Metacompactness of the Euclidean space

Question

Does anyone know how to prove that every Euclidean space is countably metacompact? In particular, my interest is in $R^2$. Thanks,

Answer 1

Every metric space is paracompact, hence metacompact, hence countably metacompact. Thus, $\Bbb R^n$ is countably metacompact for every $n$.

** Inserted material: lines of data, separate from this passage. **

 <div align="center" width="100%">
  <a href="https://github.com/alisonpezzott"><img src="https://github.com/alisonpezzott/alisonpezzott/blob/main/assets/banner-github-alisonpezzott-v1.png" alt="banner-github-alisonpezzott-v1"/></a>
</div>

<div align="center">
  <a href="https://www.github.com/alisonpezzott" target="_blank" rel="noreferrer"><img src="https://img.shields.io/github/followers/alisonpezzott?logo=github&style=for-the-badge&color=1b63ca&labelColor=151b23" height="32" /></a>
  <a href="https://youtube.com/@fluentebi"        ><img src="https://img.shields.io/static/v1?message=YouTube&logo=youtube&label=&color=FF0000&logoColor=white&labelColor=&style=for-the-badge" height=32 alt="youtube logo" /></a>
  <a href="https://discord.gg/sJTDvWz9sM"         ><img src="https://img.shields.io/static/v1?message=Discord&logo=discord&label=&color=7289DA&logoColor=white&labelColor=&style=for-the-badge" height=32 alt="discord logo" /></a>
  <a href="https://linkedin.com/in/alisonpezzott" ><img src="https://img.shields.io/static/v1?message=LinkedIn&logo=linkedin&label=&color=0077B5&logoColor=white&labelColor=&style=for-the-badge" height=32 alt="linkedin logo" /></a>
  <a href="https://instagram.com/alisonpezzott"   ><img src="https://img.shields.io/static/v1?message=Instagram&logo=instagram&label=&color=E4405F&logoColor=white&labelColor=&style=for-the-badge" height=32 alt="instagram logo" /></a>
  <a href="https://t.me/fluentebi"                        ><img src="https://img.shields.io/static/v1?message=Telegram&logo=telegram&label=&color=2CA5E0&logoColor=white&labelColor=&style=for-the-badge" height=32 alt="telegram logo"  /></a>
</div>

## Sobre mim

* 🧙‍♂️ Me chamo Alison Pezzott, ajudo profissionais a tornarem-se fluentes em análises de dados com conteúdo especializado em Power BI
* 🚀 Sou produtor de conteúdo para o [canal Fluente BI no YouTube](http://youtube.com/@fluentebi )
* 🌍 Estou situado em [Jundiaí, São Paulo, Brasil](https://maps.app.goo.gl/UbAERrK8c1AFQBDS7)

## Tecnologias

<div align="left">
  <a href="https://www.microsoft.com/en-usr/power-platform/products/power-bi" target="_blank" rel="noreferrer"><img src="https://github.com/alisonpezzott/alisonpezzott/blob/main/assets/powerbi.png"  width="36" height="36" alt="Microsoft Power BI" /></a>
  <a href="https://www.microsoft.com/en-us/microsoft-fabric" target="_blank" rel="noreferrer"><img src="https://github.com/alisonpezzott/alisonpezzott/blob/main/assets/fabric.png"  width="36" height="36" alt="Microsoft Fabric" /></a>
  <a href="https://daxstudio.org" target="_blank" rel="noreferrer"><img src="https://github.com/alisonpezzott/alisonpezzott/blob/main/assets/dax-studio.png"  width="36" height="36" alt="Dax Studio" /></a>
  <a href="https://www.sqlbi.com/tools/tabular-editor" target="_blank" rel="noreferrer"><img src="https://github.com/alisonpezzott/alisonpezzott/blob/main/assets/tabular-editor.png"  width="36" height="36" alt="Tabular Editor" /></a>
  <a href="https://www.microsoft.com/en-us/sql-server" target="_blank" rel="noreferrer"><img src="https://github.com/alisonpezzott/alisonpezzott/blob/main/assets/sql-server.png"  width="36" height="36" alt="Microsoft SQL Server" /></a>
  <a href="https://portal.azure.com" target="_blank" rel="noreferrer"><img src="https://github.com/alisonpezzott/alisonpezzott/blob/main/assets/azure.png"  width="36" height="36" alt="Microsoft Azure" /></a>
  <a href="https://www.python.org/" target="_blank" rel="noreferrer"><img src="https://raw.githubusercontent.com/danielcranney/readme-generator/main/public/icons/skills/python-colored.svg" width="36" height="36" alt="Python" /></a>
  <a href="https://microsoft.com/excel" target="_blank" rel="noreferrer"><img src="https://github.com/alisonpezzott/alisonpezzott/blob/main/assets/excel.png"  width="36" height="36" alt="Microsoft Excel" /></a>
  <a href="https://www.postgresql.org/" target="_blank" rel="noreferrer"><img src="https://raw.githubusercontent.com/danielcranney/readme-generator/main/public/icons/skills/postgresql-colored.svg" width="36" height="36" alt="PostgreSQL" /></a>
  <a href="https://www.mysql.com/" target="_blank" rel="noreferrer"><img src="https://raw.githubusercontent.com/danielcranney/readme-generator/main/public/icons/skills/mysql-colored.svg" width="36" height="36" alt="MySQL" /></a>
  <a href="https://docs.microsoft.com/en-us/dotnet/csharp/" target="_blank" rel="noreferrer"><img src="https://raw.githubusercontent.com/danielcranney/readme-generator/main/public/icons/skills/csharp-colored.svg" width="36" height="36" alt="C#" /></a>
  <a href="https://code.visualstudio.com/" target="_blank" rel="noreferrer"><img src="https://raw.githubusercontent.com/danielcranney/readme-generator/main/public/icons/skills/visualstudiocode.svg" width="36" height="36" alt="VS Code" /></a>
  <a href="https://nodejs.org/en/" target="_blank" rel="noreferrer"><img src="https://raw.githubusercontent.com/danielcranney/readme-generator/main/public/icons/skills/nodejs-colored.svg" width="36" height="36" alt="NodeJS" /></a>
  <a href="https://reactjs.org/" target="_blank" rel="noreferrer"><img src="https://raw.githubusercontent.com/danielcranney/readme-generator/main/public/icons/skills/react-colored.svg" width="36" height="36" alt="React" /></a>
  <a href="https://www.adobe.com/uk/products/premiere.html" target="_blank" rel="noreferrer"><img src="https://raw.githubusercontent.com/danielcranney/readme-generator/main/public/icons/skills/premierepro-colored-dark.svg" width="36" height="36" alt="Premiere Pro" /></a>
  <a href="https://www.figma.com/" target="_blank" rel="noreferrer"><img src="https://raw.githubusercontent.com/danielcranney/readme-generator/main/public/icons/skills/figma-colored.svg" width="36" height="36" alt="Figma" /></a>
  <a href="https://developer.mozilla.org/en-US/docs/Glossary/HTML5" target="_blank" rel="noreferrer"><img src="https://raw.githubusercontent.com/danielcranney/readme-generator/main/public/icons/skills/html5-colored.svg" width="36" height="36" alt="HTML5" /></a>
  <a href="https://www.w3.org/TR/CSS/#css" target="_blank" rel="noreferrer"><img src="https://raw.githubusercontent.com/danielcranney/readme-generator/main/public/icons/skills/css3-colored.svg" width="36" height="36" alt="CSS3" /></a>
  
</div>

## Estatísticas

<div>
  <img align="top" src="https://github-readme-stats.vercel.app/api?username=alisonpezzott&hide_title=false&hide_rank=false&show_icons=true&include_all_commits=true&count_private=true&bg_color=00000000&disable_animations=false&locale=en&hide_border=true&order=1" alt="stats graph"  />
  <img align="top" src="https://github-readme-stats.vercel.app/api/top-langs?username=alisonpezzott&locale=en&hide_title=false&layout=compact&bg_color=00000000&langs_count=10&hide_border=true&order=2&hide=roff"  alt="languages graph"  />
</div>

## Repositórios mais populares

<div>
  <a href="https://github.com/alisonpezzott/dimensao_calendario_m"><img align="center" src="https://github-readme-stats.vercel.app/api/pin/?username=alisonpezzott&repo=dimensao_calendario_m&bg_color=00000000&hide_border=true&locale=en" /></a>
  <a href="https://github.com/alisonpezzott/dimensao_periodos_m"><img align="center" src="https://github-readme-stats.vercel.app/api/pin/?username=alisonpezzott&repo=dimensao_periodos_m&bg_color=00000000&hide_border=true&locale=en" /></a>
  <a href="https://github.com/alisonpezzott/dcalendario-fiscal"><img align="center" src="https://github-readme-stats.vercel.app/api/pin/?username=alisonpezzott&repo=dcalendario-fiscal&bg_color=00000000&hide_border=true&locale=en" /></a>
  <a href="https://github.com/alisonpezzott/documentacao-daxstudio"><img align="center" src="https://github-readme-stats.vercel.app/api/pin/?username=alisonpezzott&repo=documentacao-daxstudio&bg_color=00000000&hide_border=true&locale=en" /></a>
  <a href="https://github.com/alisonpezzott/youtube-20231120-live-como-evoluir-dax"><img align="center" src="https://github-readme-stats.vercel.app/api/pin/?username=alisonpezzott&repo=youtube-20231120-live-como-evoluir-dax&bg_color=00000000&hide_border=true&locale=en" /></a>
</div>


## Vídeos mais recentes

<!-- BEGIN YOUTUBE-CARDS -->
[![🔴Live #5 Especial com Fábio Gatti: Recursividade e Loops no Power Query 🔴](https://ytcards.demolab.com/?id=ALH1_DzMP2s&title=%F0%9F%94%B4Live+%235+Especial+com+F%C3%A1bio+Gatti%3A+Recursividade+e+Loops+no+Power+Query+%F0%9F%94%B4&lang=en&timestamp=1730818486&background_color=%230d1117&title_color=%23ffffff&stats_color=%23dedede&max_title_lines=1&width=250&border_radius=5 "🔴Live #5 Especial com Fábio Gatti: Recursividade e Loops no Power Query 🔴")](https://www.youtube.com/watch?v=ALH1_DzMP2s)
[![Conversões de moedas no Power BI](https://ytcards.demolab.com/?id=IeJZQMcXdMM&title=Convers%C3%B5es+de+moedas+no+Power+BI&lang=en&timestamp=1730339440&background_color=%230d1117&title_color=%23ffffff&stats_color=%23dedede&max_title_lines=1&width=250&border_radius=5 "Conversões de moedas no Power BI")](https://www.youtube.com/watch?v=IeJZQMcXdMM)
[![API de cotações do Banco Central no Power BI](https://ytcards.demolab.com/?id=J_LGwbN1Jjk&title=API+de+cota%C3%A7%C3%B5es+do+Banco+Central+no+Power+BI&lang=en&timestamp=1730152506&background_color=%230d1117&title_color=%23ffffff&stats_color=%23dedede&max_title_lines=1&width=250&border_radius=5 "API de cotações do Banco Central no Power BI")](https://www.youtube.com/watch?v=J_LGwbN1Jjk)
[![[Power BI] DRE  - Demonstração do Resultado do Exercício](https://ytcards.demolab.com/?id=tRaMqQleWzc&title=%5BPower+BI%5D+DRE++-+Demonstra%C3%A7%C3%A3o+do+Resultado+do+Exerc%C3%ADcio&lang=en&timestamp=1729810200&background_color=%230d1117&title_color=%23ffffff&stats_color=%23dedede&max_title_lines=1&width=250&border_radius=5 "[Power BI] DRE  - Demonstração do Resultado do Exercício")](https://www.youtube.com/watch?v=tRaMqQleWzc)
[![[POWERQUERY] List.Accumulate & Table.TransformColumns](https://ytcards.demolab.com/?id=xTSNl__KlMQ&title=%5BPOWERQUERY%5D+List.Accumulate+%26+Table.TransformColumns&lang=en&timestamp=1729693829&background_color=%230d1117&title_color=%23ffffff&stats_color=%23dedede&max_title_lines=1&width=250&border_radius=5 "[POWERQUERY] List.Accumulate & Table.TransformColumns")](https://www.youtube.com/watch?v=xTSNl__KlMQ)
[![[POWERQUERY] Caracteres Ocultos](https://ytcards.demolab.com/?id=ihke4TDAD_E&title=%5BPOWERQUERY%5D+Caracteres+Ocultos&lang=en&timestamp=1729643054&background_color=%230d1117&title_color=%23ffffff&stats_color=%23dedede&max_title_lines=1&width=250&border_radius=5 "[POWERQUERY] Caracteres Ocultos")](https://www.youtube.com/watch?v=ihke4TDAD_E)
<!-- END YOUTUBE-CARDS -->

Added: A direct proof is easy if you know the following classic characterization of countable metacompactness due to Ishikawa: a space $X$ is countably metacompact iff whenever $\mathscr{F}=\{F_k:k\in\Bbb N\}$ is a family of closed sets in $X$ such that $\bigcap\mathscr{F}=\varnothing$ and $F_k\supseteq F_{k+1}$ for each $k\in\Bbb N$, then there is a family $\mathscr{U}=\{U_k:k\in\Bbb N\}$ such that $\bigcap\mathscr{U}=\varnothing$ and $U_k\supseteq F_k$ for each $k\in\Bbb N$. If $\langle X,d\rangle$ is a metric space, and $\mathscr{F}=\{F_k:k\in\Bbb N\}$ is a family of closed sets in $X$ such that $\bigcap\mathscr{F}=\varnothing$ and $F_k\supseteq F_{k+1}$ for each $k\in\Bbb N$, let

$$U_k=\bigcup_{x\in F_k}B(x,2^{-k})\;,$$

where $B(x,r)$ is the open $d$-ball of radius $r$ centred at $x$; clearly $U_k\supseteq F_k$. Let $\mathscr{U}=\{U_k:k\in\Bbb N\}$, and suppose that $x\in\bigcap\mathscr{U}$; then for each $k\in\Bbb N$ there is an $x_k\in F_k$ such that $B(x,x_k)<2^{-k}$. Clearly $\langle x_k:k\in\Bbb N\rangle\to x$. For each $n\in\Bbb N$ we have $\{x_k:k\ge n\}\subseteq F_n$, and $F_n$ is closed, so $x\in F_n$ for each $n\in\Bbb N$, and hence $x\in\bigcap_{n\in\Bbb N}F_n=\varnothing$, which is absurd. Thus, $\bigcap\mathscr{U}=\varnothing$, and $X$ is countably metacompact. $\dashv$